Something is filling up the root FS, hard to tell what exactly. It happened after 3 days of run and 91 nemesis...

roydahan commented 9 months ago

Restoring monitor to try and check when the root FS was filled and where. From nemesis failures, I can see it happened on 4 different nodes.
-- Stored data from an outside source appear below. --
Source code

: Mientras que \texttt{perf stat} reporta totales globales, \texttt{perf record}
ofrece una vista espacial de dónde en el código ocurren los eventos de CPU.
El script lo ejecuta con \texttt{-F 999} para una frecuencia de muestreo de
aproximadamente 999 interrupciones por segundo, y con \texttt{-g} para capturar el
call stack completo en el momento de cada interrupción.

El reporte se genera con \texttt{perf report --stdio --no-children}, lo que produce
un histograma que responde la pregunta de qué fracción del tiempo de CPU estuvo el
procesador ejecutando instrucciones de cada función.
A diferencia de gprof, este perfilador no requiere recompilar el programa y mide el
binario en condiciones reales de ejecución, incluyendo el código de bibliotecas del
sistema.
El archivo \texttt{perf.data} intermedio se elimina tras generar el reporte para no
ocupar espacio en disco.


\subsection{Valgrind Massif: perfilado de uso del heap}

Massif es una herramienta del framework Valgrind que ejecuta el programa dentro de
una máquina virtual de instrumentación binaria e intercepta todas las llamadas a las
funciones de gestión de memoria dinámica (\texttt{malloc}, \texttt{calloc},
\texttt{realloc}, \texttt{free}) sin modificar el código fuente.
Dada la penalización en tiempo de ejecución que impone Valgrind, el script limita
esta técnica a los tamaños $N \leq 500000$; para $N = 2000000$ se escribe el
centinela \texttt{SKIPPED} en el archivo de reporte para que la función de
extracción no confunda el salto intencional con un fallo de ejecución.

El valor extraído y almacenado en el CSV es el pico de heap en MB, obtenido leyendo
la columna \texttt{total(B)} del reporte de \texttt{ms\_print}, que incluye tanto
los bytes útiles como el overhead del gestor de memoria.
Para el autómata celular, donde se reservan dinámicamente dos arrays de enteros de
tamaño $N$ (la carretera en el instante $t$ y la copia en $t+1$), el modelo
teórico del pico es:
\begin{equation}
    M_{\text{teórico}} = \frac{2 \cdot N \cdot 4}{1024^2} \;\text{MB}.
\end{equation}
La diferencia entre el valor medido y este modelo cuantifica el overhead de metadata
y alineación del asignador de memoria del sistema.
The newest one is longevity-mv-si-4d-2024-1-db-node-601ae9bb-14 which had only 2 nemesis on it: disrupt_repair_streaming_err disrupt_mgmt_restore

roydahan commented 9 months ago

Trying to correlate between the nemesis and free bytes in root FS (mountpoint="/"), focusing on node-1, I saw that the space drops (and never reclamied back) in 2 scenarios:

  1. Reboots
  2. Manager operations

Screenshot 2024-01-03 at 2 15 28

roydahan commented 9 months ago

Another example from node-3, same behavior. The major drop there is from "rebuild_streaming_error" that has a reboot in that node (node-3).

Screenshot 2024-01-03 at 2 23 05

roydahan commented 9 months ago

Another one from node-14, drops during repair_streamin_err and mgmt_repair. Screenshot 2024-01-03 at 2 26 53

roydahan commented 9 months ago

I tried correlating it with almost every metric I could find in node_exporter, swap, files, memory, xfs, disk and couldn't find anything straight forward...

One possibility it's logging, maybe one of the logs (or all) doesn't have rotation policy or maybe it's too high. Does the manager_agent log has a rotation policy?